Some of my brassica seedlings are already being decimated by slugs and snails. I'm not sure if my purple sprouting broccoli is more delicious than my other seedlings or whether it's just nearer where my slugs and snails live, but either way it's looking very nibbled and in danger of not surviving. So I decided to sprinkle a few slug pellets.
Unfortunately the container had other ideas. The insert in the top was so loose, it flew out when I shook the holder and I ended up with a scatter pattern like a toddler let loose with the hundreds and thousands.
To name and shame in the hope they do something to fix it, the faulty product was Verve slug and snail killer.

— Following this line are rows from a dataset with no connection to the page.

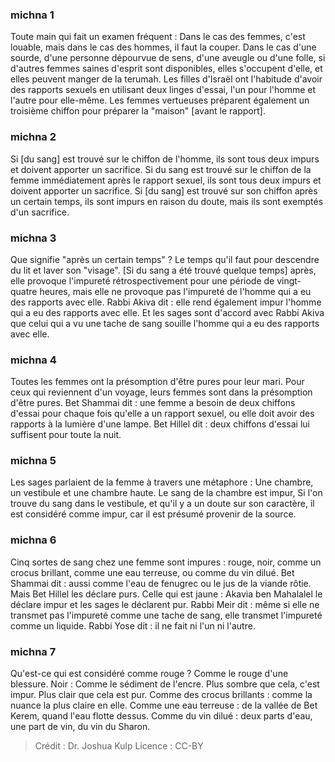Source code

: 
### michna 1
Toute main qui fait un examen fréquent : Dans le cas des femmes, c'est louable, mais dans le cas des hommes, il faut la couper. Dans le cas d'une sourde, d'une personne dépourvue de sens, d'une aveugle ou d'une folle, si d'autres femmes saines d'esprit sont disponibles, elles s'occupent d'elle, et elles peuvent manger de la terumah. Les filles d'Israël ont l'habitude d'avoir des rapports sexuels en utilisant deux linges d'essai, l'un pour l'homme et l'autre pour elle-même. Les femmes vertueuses préparent également un troisième chiffon pour préparer la "maison" [avant le rapport].

### michna 2
Si [du sang] est trouvé sur le chiffon de l'homme, ils sont tous deux impurs et doivent apporter un sacrifice. Si du sang est trouvé sur le chiffon de la femme immédiatement après le rapport sexuel, ils sont tous deux impurs et doivent apporter un sacrifice. Si [du sang] est trouvé sur son chiffon après un certain temps, ils sont impurs en raison du doute, mais ils sont exemptés d'un sacrifice.

### michna 3
Que signifie "après un certain temps" ? Le temps qu'il faut pour descendre du lit et laver son "visage". [Si du sang a été trouvé quelque temps] après, elle provoque l'impureté rétrospectivement pour une période de vingt-quatre heures, mais elle ne provoque pas l'impureté de l'homme qui a eu des rapports avec elle. Rabbi Akiva dit : elle rend également impur l'homme qui a eu des rapports avec elle. Et les sages sont d'accord avec Rabbi Akiva que celui qui a vu une tache de sang souille l'homme qui a eu des rapports avec elle.

### michna 4
Toutes les femmes ont la présomption d'être pures pour leur mari. Pour ceux qui reviennent d'un voyage, leurs femmes sont dans la présomption d'être pures. Bet Shammai dit : une femme a besoin de deux chiffons d'essai pour chaque fois qu'elle a un rapport sexuel, ou elle doit avoir des rapports à la lumière d'une lampe. Bet Hillel dit : deux chiffons d'essai lui suffisent pour toute la nuit.

### michna 5
Les sages parlaient de la femme à travers une métaphore : Une chambre, un vestibule et une chambre haute. Le sang de la chambre est impur, Si l'on trouve du sang dans le vestibule, et qu'il y a un doute sur son caractère, il est considéré comme impur, car il est présumé provenir de la source.

### michna 6
Cinq sortes de sang chez une femme sont impures : rouge, noir, comme un crocus brillant, comme une eau terreuse, ou comme du vin dilué. Bet Shammai dit : aussi comme l'eau de fenugrec ou le jus de la viande rôtie. Mais Bet Hillel les déclare purs. Celle qui est jaune : Akavia ben Mahalalel le déclare impur et les sages le déclarent pur. Rabbi Meir dit : même si elle ne transmet pas l'impureté comme une tache de sang, elle transmet l'impureté comme un liquide. Rabbi Yose dit : il ne fait ni l'un ni l'autre.

### michna 7
Qu'est-ce qui est considéré comme rouge ? Comme le rouge d'une blessure. Noir : Comme le sédiment de l'encre. Plus sombre que cela, c'est impur. Plus clair que cela est pur. Comme des crocus brillants : comme la nuance la plus claire en elle. Comme une eau terreuse : de la vallée de Bet Kerem, quand l'eau flotte dessus. Comme du vin dilué : deux parts d'eau, une part de vin, du vin du Sharon.

>Crédit : Dr. Joshua Kulp
>Licence : CC-BY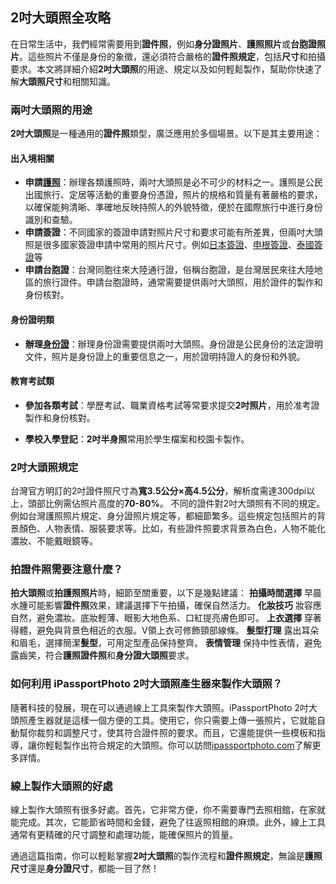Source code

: ## 2吋大頭照全攻略

在日常生活中，我們經常需要用到**證件照**，例如**身分證照片**、**護照照片**或**台胞證照片**。這些照片不僅是身份的象徵，還必須符合嚴格的**證件照規定**，包括**尺寸**和拍攝要求。本文將詳細介紹**2吋大頭照**的用途、規定以及如何輕鬆製作，幫助你快速了解**大頭照尺寸**和相關知識。

### 兩吋大頭照的用途
**2吋大頭照**是一種通用的**證件照**類型，廣泛應用於多個場景。以下是其主要用途：
#### 出入境相關
- **申請[護照](https://ipassportphoto.com/zh-tw/requirements/taiwan-passport-photo)**：辦理各類護照時，兩吋大頭照是必不可少的材料之一。護照是公民出國旅行、定居等活動的重要身份憑證，照片的規格和質量有著嚴格的要求，以確保能夠清晰、準確地反映持照人的外貌特徵，便於在國際旅行中進行身份識別和查驗。
- **申請簽證**：不同國家的簽證申請對照片尺寸和要求可能有所差異，但兩吋大頭照是很多國家簽證申請中常用的照片尺寸。例如[日本簽證](https://ipassportphoto.com/zh-tw/requirements/japanese-visa-photo)、[申根簽證](https://ipassportphoto.com/zh-tw/requirements/schengen-visa-photo)、[泰國簽證](https://ipassportphoto.com/zh-tw/requirements/th-visa-35x45mm-photo)等
- **申請台胞證**：台灣同胞往來大陸通行證，俗稱台胞證，是台灣居民來往大陸地區的旅行證件。申請台胞證時，通常需要提供兩吋大頭照，用於證件的製作和身份核對。

#### 身份證明類
- **辦理[身份證](https://ipassportphoto.com/zh-tw/requirements/taiwan_id_card)**：辦理身份證需要提供兩吋大頭照。身份證是公民身份的法定證明文件，照片是身份證上的重要信息之一，用於證明持證人的身份和外貌。

#### 教育考試類
- **參加各類考試**：學歷考試、職業資格考試等常要求提交**2吋照片**，用於准考證製作和身份核對。
* **學校入學登記**：**2吋半身照**常用於學生檔案和校園卡製作。

### 2吋大頭照規定
台灣官方明訂的2吋證件照尺寸為**寬3.5公分×高4.5公分**，解析度需達300dpi以上，頭部比例需佔照片高度的**70-80%**。
不同的證件對2吋大頭照有不同的規定。例如台灣護照照片規定、身分證照片規定等，都細節繁多。這些規定包括照片的背景顏色、人物表情、服裝要求等。比如，有些證件照要求背景為白色，人物不能化濃妝、不能戴眼鏡等。

### 拍證件照需要注意什麼？
**拍大頭照**或**拍護照照片**時，細節至關重要，以下是幾點建議：
**拍攝時間選擇**
早晨水腫可能影響**證件照**效果，建議選擇下午拍攝，確保自然活力。
**化妝技巧**
妝容應自然，避免濃妝。底妝輕薄、眼影大地色系、口紅提亮膚色即可。
**上衣選擇**
穿著得體，避免與背景色相近的衣服。V領上衣可修飾頸部線條。
**髮型打理**
露出耳朵和眉毛，選擇簡潔**髮型**，可用定型產品保持整齊。
**表情管理**
保持中性表情，避免露齒笑，符合**護照證件照**和**身分證大頭照**要求。

### 如何利用 iPassportPhoto 2吋大頭照產生器來製作大頭照？
隨著科技的發展，現在可以通過線上工具來製作大頭照。iPassportPhoto 2吋大頭照產生器就是這樣一個方便的工具。使用它，你只需要上傳一張照片，它就能自動幫你裁剪和調整尺寸，使其符合證件照的要求。而且，它還能提供一些模板和指導，讓你輕鬆製作出符合規定的大頭照。你可以訪問[ipassportphoto.com](https://ipassportphoto.com/zh-tw/requirements/35x45mm-photo)了解更多詳情。

### 線上製作大頭照的好處
線上製作大頭照有很多好處。首先，它非常方便，你不需要專門去照相館，在家就能完成。其次，它能節省時間和金錢，避免了往返照相館的麻煩。此外，線上工具通常有更精確的尺寸調整和處理功能，能確保照片的質量。

通過這篇指南，你可以輕鬆掌握**2吋大頭照**的製作流程和**證件照規定**，無論是**護照尺寸**還是**身分證尺寸**，都能一目了然！
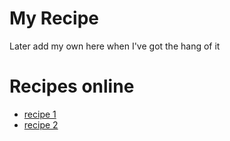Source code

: # My Recipe
Later add my own here when I've got the hang of it

# Recipes online
- [recipe 1](https://www.recipetineats.com/banh-mi-vietnamese-sandwich/)
- [recipe 2](https://www.allrecipes.com/recipe/187342/banh-mi/)

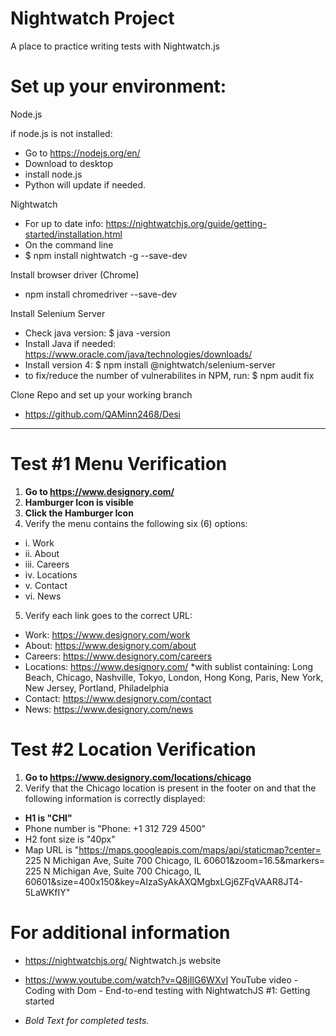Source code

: # Nightwatch Project
A place to practice writing tests with Nightwatch.js

# Set up your environment:

Node.js

if node.js is not installed:
* Go to https://nodejs.org/en/
* Download to desktop
* install node.js
* Python will update if needed.

Nightwatch
* For up to date info: https://nightwatchjs.org/guide/getting-started/installation.html
* On the command line
* $ npm install nightwatch -g --save-dev

Install browser driver (Chrome)
* npm install chromedriver --save-dev

Install Selenium Server
* Check java version: $ java -version
* Install Java if needed: https://www.oracle.com/java/technologies/downloads/
* Install version 4: $ npm install @nightwatch/selenium-server     
* to fix/reduce the number of vulnerabilites in NPM, run: $ npm audit fix  

Clone Repo and set up your working branch
* https://github.com/QAMinn2468/Desi
  
----------------------------------------------------------------------------------------------------

# Test #1 Menu Verification

1. **Go to https://www.designory.com/**
2. **Hamburger Icon is visible**
3. **Click the Hamburger Icon**
4. Verify the menu contains the following six (6) options: 
* i. Work
* ii. About
* iii. Careers
* iv. Locations
* v. Contact
* vi. News
5. Verify each link goes to the correct URL:
* Work: https://www.designory.com/work
* About: https://www.designory.com/about
* Careers: https://www.designory.com/careers
* Locations: https://www.designory.com/  *with sublist containing: Long Beach, Chicago, Nashville, Tokyo, London, Hong Kong, Paris, New York, New Jersey, Portland, Philadelphia
* Contact: https://www.designory.com/contact
* News: https://www.designory.com/news

# Test #2 Location Verification

1.	**Go to https://www.designory.com/locations/chicago**
2.	Verify that the Chicago location is present in the footer on and that the following information is correctly displayed: 
* **H1 is "CHI"**
* Phone number  is "Phone: +1 312 729 4500"
* H2 font size is "40px"
* Map URL is  "https://maps.googleapis.com/maps/api/staticmap?center= 225 N Michigan Ave, Suite 700 Chicago, IL 60601&zoom=16.5&markers= 225 N Michigan Ave, Suite 700 Chicago, IL 60601&size=400x150&key=AIzaSyAkAXQMgbxLGj6ZFqVAAR8JT4-5LaWKfIY"

# For additional information

* https://nightwatchjs.org/   Nightwatch.js website
* https://www.youtube.com/watch?v=Q8jIlG6WXvI   YouTube video - Coding with Dom - End-to-end testing with NightwatchJS #1: Getting started

          
* *Bold Text for completed tests.*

I scooped up as many as I could from the garden, hopefully without disturbing too many of the seeds I've planted. It's still way too thickly pelleted though. I feel doubly bad about this, as my neighbour shortly afterwards told me that blindness is becoming an increasing problem among hedgehogs, and it's not a massive leap to imagine the problem could be caused by the hedgehogs eating poisoned slugs (correlation is not causation, and I don't even know for certain that there's correlation, but this is definitely a case of humans chemically manipulating their environment, and that sort of thing is likely to have unintended consequences).
I've made an attempt to fix the slug pellet container as well.
I've put a couple of strips of gaffer tape around the inside of the rim of the container to try and make the space the insert fits into smaller, then rammed the insert back in. It might not be quite enough to hold it in next time. I couldn't just tape it on over the top though, as the thread for the screw top is just round the edge of the rim.
I have also bought some horse manure of the same brand, but that seems fine so far. It smells plenty like farmyards, making me think that it's probably not been hot composted (this is a guess based on things I've read on the Internet, so I may be talking a load of baloney here), but it looks quite broken down and like something that my plants would welcome, even if my neighbours might not be quite so keen on the pungent pong of eau de merde floating over my fence.